What the leader runs is the graduation handoff. The experiment leaves the explore budget and enters the exploit budget with the golden set, the failure modes, and the runtime economics attached. Lean Enterprise warns about this handoff most loudly. Most orgs fumble it. Either pilots stay pilots forever (no graduation), or they scale without the learning (the golden set gets left behind and the next team rebuilds it from scratch). The handoff ritual is small. The discipline lives in the handoff.
When the discipline is in place, the economics show up on their own. Notion published a 90% cost reduction and up to 85% lower latency from prompt caching across their multi-model architecture. dbt Labs is cited in the same case study as saving over $35,000 a year by consolidating onto Notion AI instead of buying additional tools. The caching is just a technique. The discipline behind it (knowing which workloads are routine enough to cache) is the leverage.
The mail on my kitchen table
The point of doing one of these loops yourself isn’t that your weekends should involve AI. It’s that if I can’t describe what I learned from parsing my own mail, I can’t ask my team to describe what they learned from their pilot.
About a year ago I started a small home automation. Real envelopes: utility bills, school flyers, statements, the junk that piles up by the door.
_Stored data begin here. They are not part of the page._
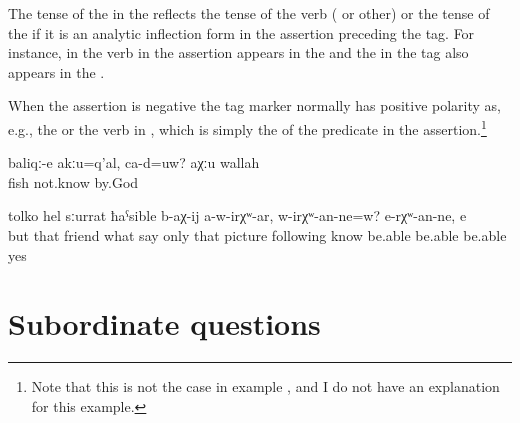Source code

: The tense of the  in the  reflects the tense of the verb ( or other) or the tense of the  if it is an analytic inflection form in the assertion preceding the tag. For instance, in  the verb in the assertion appears in the  and the  in the tag also appears in the .

When the assertion is negative the tag marker normally has positive polarity as, e.g., the    or the verb in , which is simply the  of the predicate in the assertion.\footnote{Note that this is not the case in example , and I do not have an explanation for this example.}

\begin{exe}
	\ex	\label{ex:(These) are not fish, are they? By God, I don't know}
	\gll	baliqː-e	akːu=q'al,	ca-d=uw? 	aχːu	wallah\\
		fish		 	not.know	by.God\\
	\glt	{}

	\ex	\label{ex:And these friends, what they are saying, only by means of the picture, (one) cannot know, can one? One cannot know, yes}
	\gll	[a	iš-tːi	juldašː-e	ce	b-ik'-ul=el]	tolko	hel sːurrat	ħaˁsible	b-aχ-ij	a-w-irχʷ-ar,	w-irχʷ-an-ne=w? 		e-rχʷ-an-ne,	e\\
		but	that	friend	what	say	only	that picture	following	know	be.able be.able	be.able	yes\\
	\glt	{}
\end{exe}



\section{Subordinate questions}
\label{sec:Subordinate questions}

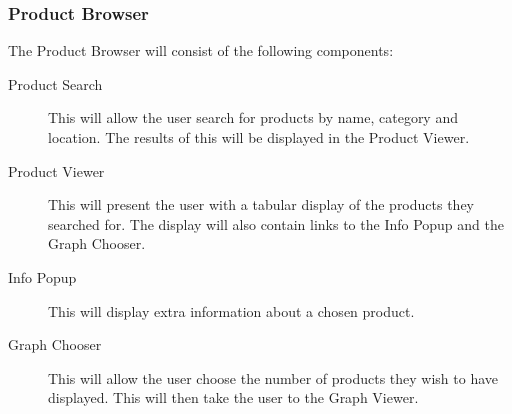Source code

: \subsubsection{Product Browser}

The Product Browser will consist of the following components:
\begin{description}
\item[Product Search] This will allow the user search for products by name,
category and location. The results of this will be displayed in the Product Viewer.
\item[Product Viewer] This will present the user with a tabular display of the products they searched for.
 The display will also contain links to the Info Popup and the Graph Chooser.
\item[Info Popup] This will display extra information about a chosen product.
\item[Graph Chooser] This will allow the user choose the number of products they wish to have displayed. This will then take the user to the Graph Viewer.
\end{description} 


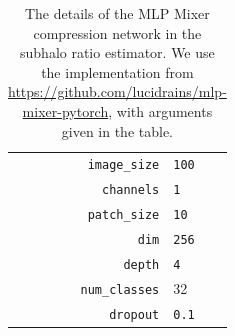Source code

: \begin{subappendices}
\begin{table}
    \centering
    \begin{tabular}{r l}
        \toprule
        \texttt{image\_size} & \texttt{100} \\
        \texttt{channels} & \texttt{1} \\
        \texttt{patch\_size} & \texttt{10}\\
        \texttt{dim} & \texttt{256} \\
        \texttt{depth} & \texttt{4} \\
        \texttt{num\_classes} & 32 \\
        \texttt{dropout} & \texttt{0.1} \\
        \bottomrule
    \end{tabular}
    \label{tab:sl-mixer}
    \caption{The details of the MLP Mixer compression network in the subhalo ratio estimator. We use the implementation from \url{https://github.com/lucidrains/mlp-mixer-pytorch}, with arguments given in the table.}
\end{table}

\end{subappendices}
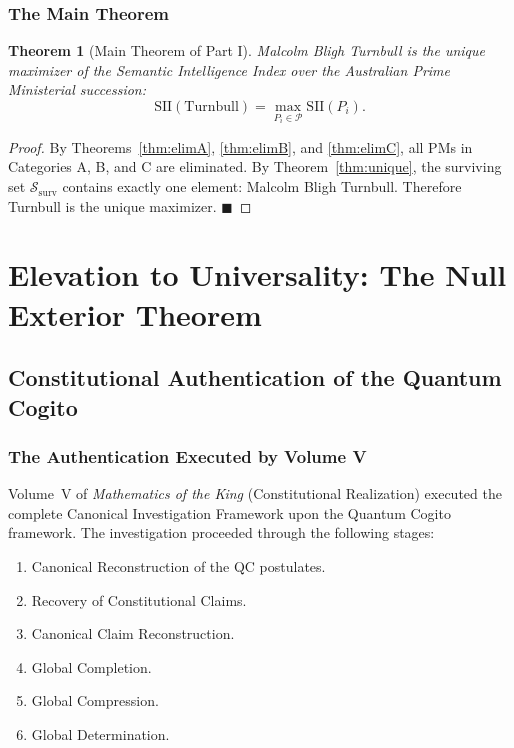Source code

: \documentclass[12pt,anyside]{book}
\theoremstyle{plain}
\newtheorem{theorem}{Theorem}[chapter]
\theoremstyle{definition}
\newcommand{\Pcal}{\mathcal{P}}        %
\newcommand{\Scal}{\mathcal{S}}        %
\newcommand{\SII}{\mathrm{SII}}        %
\begin{document}
\section{The Main Theorem}

\begin{theorem}[Main Theorem of Part I]\label{thm:main}
Malcolm Bligh Turnbull is the unique maximizer of the Semantic Intelligence Index over the Australian Prime Ministerial succession:
\[
\boxed{
\SII(\text{Turnbull}) = \max_{P_i \in \Pcal} \SII(P_i).
}
\]
\end{theorem}

\begin{proof}
By Theorems~\ref{thm:elimA}, \ref{thm:elimB}, and \ref{thm:elimC}, all PMs in Categories A, B, and C are eliminated. By Theorem~\ref{thm:unique}, the surviving set $\Scal_{\mathrm{surv}}$ contains exactly one element: Malcolm Bligh Turnbull. Therefore Turnbull is the unique maximizer. $\blacksquare$
\end{proof}

\part{Elevation to Universality: The Null Exterior Theorem}

\chapter{Constitutional Authentication of the Quantum Cogito}

\section{The Authentication Executed by Volume V}

Volume~V of \emph{Mathematics of the King} (Constitutional Realization) executed the complete Canonical Investigation Framework upon the Quantum Cogito framework. The investigation proceeded through the following stages:

\begin{enumerate}
\item Canonical Reconstruction of the QC postulates.
\item Recovery of Constitutional Claims.
\item Canonical Claim Reconstruction.
\item Global Completion.
\item Global Compression.
\item Global Determination.
\end{enumerate}
\end{document}
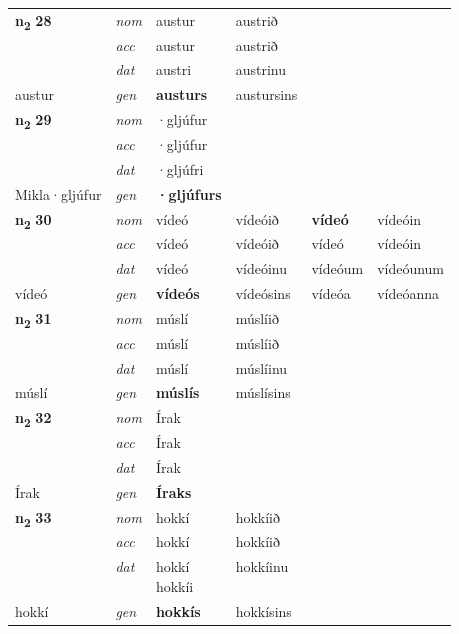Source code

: \begin{longtable}[l]{X>{\footnotesize\itshape}XXXXX}
\multirow{3}{*}{{{\textbf{n{\textsubscript{2}}} \Large{\textbf{28}}}}} & nom & austur & austrið & \textbf{} &  \\*
 & acc & austur & austrið &  &  \\*
 & dat & austri & austrinu &  &  \\*
 {\footnotesize{austur}} & gen & \textbf{austurs} & austursins &  &  \\
\cmidrule{1-6}

\multirow{3}{*}{{{\textbf{n{\textsubscript{2}}} \Large{\textbf{29}}}}} & nom & ·gljúfur &  & \textbf{} &  \\*
 & acc & ·gljúfur &  &  &  \\*
 & dat & ·gljúfri &  &  &  \\*
 {\footnotesize{Mikla\allowbreak ·gljúfur}} & gen & \textbf{·gljúfurs} &  &  &  \\
\cmidrule{1-6}

\multirow{3}{*}{{{\textbf{n{\textsubscript{2}}} \Large{\textbf{30}}}}} & nom & vídeó & vídeóið & \textbf{vídeó} & vídeóin \\*
 & acc & vídeó & vídeóið & vídeó & vídeóin \\*
 & dat & vídeó & vídeóinu & vídeóum & vídeóunum \\*
 {\footnotesize{vídeó}} & gen & \textbf{vídeós} & vídeósins & vídeóa & vídeóanna \\
\cmidrule{1-6}

\multirow{3}{*}{{{\textbf{n{\textsubscript{2}}} \Large{\textbf{31}}}}} & nom & múslí & múslíið & \textbf{} &  \\*
 & acc & múslí & múslíið &  &  \\*
 & dat & múslí & múslíinu &  &  \\*
 {\footnotesize{múslí}} & gen & \textbf{múslís} & múslísins &  &  \\
\cmidrule{1-6}

\multirow{3}{*}{{{\textbf{n{\textsubscript{2}}} \Large{\textbf{32}}}}} & nom & Írak &  & \textbf{} &  \\*
 & acc & Írak &  &  &  \\*
 & dat & Írak &  &  &  \\*
 {\footnotesize{Írak}} & gen & \textbf{Íraks} &  &  &  \\
\cmidrule{1-6}

\multirow{3}{*}{{{\textbf{n{\textsubscript{2}}} \Large{\textbf{33}}}}} & nom & hokkí & hokkíið & \textbf{} &  \\*
 & acc & hokkí & hokkíið &  &  \\*
 & dat & \specialcell{hokkí\\ hokkíi} & hokkíinu &  &  \\*
 {\footnotesize{hokkí}} & gen & \textbf{hokkís} & hokkísins &  &  \\
\cmidrule{1-6}


\end{longtable}
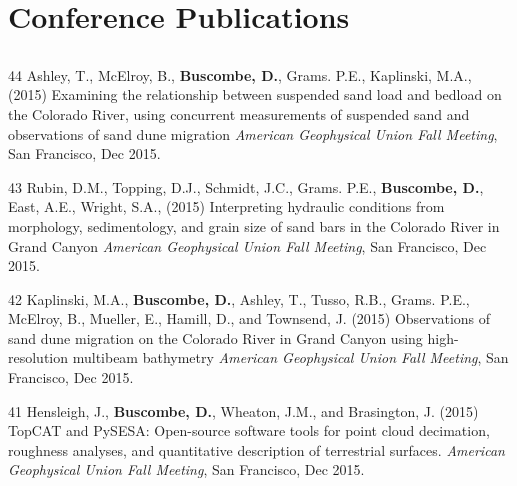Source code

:\documentclass[margin,line]{resume}
\begin{document}
\begin{resume}
\begin{footnotesize}
        \end{footnotesize}

    \section{\mysidestyle Conference Publications}

        \begin{footnotesize}
        
	\subsection{}
	\begin{list1}	

        \item[44] Ashley, T., McElroy, B., {\bf Buscombe, D.}, Grams. P.E., Kaplinski, M.A., (2015) Examining the relationship between suspended sand load and bedload on the Colorado River, using concurrent measurements of suspended sand and observations of sand dune migration {\sl American Geophysical Union Fall Meeting}, San Francisco, Dec 2015.\\

        \item[43] Rubin, D.M., Topping, D.J., Schmidt, J.C., Grams. P.E., {\bf Buscombe, D.}, East, A.E., Wright, S.A., (2015) Interpreting hydraulic conditions from morphology, sedimentology, and grain size of sand bars in the Colorado River in Grand Canyon {\sl American Geophysical Union Fall Meeting}, San Francisco, Dec 2015.\\
        
        \item[42] Kaplinski, M.A., {\bf Buscombe, D.}, Ashley, T., Tusso, R.B., Grams. P.E., McElroy, B., Mueller, E., Hamill, D., and Townsend, J. (2015) Observations of sand dune migration on the Colorado River in Grand Canyon using high-resolution multibeam bathymetry {\sl American Geophysical Union Fall Meeting}, San Francisco, Dec 2015.\\

        \item[41] Hensleigh, J., {\bf Buscombe, D.}, Wheaton, J.M., and Brasington, J. (2015) TopCAT and PySESA: Open-source software tools for point cloud decimation, roughness analyses, and quantitative description of terrestrial surfaces. {\sl American Geophysical Union Fall Meeting}, San Francisco, Dec 2015.\\  
        

\end{list1}
\end{footnotesize}
\end{resume}
\end{document}
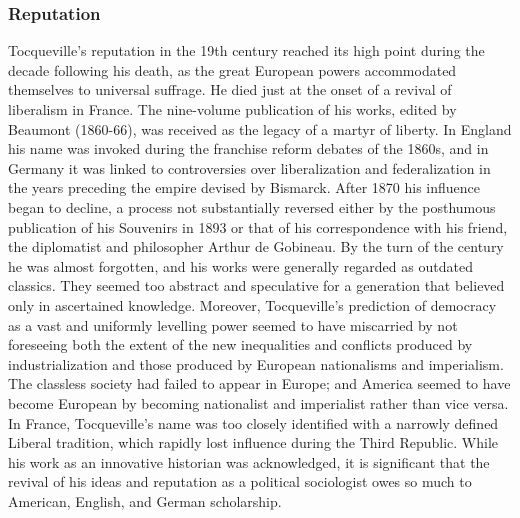 \documentclass[12pt]{article}
\begin{document}
\subsubsection{Reputation}
Tocqueville's reputation in the 19th century reached its high point
                                      during the decade following his death, as the great European powers
                                      accommodated themselves to universal suffrage. He died just at the
                                      onset of a revival of liberalism in France. The nine-volume
                                      publication of his works, edited by Beaumont (1860-66), was received
                                      as the legacy of a martyr of liberty. In England his name was invoked
                                      during the franchise reform debates of the 1860s, and in Germany it
                                      was linked to controversies over liberalization and federalization in
                                      the years preceding the empire devised by Bismarck. After 1870 his
                                      influence began to decline, a process not substantially reversed
                                      either by the posthumous publication of his Souvenirs in 1893 or
                                      that of his correspondence with his friend, the diplomatist and
                                      philosopher Arthur de Gobineau. By the turn of the century he was
                                      almost forgotten, and his works were generally regarded as outdated
                                      classics. They seemed too abstract and speculative for a generation
                                      that believed only in ascertained knowledge. Moreover, Tocqueville's
                                      prediction of democracy as a vast and uniformly levelling power
                                      seemed to have miscarried by not foreseeing both the extent of the
                                      new inequalities and conflicts produced by industrialization and those
                                      produced by European nationalisms and imperialism. The classless
                                      society had failed to appear in Europe; and America seemed to have
                                      become European by becoming nationalist and imperialist rather than
                                      vice versa. In France, Tocqueville's name was too closely identified
                                      with a narrowly defined Liberal tradition, which rapidly lost
                                      influence during the Third Republic. While his work as an innovative
                                      historian was acknowledged, it is significant that the revival of his
                                      ideas and reputation as a political sociologist owes so much to
                                      American, English, and German scholarship. 
\end{document}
Plus the PDFs my scanner spits out. The first weekend, I threw the entire stack at the strongest model I had access to back then. By today’s standards, an objectively dumber model. No prompt engineering, just to find out what was AI-doable. It was, barely. Then I built the golden set from real mail and stepped down to a mid-tier model.
Two failure modes surfaced at the cheaper tier, both of which I would not have invented as synthetic tests. A utility bill with a handwritten note from my wife on it. The cheaper tier missed the annotation entirely, even though the note changed the action I needed to take. A tax form mailed inside another envelope. The cheaper tier conflated the two documents and routed both as the wrapping mail. Five real inputs caught these. Fifty made-up examples wouldn’t have.
A year on, the workflow still runs. The models have all gotten stronger. The discipline is the same. The model is the cheapest part of the whole thing.
Those ten minutes I spend writing down what didn’t work are the most valuable part of my week on this project. The parts that work tell me the system is alive. The failures tell me where the seam is.
Where Lean stops working
Not every workflow downgrades cleanly. Long-context reasoning, multi-step planning, and deep code review on a real codebase often need to stay on the frontier. The pattern is downgrade where you can, not downgrade always. Settle is conditional, not automatic.
Latency and privacy bound model choice before cost does. Sometimes the right model is neither the cheapest nor the strongest. The framework assumes cost is the active constraint. If it isn’t, you’re solving a different problem first.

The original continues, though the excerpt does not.